Given data →
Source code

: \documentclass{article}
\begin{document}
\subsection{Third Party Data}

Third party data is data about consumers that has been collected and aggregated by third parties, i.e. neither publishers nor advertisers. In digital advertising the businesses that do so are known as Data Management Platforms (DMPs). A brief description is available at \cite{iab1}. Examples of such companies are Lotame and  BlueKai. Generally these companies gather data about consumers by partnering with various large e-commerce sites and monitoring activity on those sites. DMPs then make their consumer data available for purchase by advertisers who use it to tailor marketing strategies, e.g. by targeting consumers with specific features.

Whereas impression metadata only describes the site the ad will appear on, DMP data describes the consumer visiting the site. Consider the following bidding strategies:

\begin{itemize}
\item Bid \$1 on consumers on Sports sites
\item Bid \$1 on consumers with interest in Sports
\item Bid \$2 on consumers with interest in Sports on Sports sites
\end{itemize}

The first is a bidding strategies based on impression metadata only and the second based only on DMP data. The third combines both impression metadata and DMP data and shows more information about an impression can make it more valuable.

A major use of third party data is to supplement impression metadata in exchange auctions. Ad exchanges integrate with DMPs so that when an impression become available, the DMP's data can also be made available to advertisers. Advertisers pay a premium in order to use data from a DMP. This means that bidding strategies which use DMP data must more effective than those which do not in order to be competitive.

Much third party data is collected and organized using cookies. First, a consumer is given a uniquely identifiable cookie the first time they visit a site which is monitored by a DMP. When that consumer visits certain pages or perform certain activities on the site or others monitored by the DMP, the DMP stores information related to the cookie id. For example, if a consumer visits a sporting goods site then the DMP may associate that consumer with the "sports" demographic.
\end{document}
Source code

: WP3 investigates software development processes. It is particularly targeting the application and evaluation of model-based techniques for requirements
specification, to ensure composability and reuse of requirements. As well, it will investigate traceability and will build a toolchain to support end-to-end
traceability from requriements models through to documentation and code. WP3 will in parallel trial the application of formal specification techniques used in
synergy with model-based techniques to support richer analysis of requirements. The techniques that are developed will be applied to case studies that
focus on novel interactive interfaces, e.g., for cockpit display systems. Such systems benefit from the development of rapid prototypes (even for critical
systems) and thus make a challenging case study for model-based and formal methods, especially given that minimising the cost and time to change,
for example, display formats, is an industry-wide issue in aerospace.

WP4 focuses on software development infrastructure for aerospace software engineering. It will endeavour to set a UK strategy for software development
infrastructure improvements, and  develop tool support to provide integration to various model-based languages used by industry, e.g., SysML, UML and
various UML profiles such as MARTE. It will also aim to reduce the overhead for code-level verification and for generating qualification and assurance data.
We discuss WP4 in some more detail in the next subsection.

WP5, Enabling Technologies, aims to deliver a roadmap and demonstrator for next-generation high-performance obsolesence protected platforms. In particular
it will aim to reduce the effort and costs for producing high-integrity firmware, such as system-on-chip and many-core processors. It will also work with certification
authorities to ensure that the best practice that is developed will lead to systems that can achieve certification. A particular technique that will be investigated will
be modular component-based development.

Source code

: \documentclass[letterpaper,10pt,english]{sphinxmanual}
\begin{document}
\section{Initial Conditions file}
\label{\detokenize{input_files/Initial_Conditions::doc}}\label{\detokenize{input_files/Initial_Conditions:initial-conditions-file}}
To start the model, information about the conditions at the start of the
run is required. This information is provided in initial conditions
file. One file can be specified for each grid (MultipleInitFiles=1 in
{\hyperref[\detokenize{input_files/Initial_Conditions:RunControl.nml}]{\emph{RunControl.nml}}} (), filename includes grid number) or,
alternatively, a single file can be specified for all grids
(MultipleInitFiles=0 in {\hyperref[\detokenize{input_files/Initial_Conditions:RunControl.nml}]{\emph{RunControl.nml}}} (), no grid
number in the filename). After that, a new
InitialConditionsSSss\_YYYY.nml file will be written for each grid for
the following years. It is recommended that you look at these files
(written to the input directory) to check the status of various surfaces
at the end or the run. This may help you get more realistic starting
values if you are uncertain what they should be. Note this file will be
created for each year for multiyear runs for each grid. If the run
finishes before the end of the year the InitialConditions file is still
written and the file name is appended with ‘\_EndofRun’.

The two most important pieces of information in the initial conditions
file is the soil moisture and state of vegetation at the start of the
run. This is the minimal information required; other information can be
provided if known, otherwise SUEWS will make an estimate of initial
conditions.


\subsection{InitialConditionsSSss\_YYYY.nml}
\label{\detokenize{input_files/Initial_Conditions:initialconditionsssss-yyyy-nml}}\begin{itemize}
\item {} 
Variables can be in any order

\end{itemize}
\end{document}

Your objective → Show all lines above containing "then".

Output for this task →
Third party data is data about consumers that has been collected and aggregated by third parties, i.e. neither publishers nor advertisers. In digital advertising the businesses that do so are known as Data Management Platforms (DMPs). A brief description is available at \cite{iab1}. Examples of such companies are Lotame and  BlueKai. Generally these companies gather data about consumers by partnering with various large e-commerce sites and monitoring activity on those sites. DMPs then make their consumer data available for purchase by advertisers who use it to tailor marketing strategies, e.g. by targeting consumers with specific features.
Much third party data is collected and organized using cookies. First, a consumer is given a uniquely identifiable cookie the first time they visit a site which is monitored by a DMP. When that consumer visits certain pages or perform certain activities on the site or others monitored by the DMP, the DMP stores information related to the cookie id. For example, if a consumer visits a sporting goods site then the DMP may associate that consumer with the "sports" demographic.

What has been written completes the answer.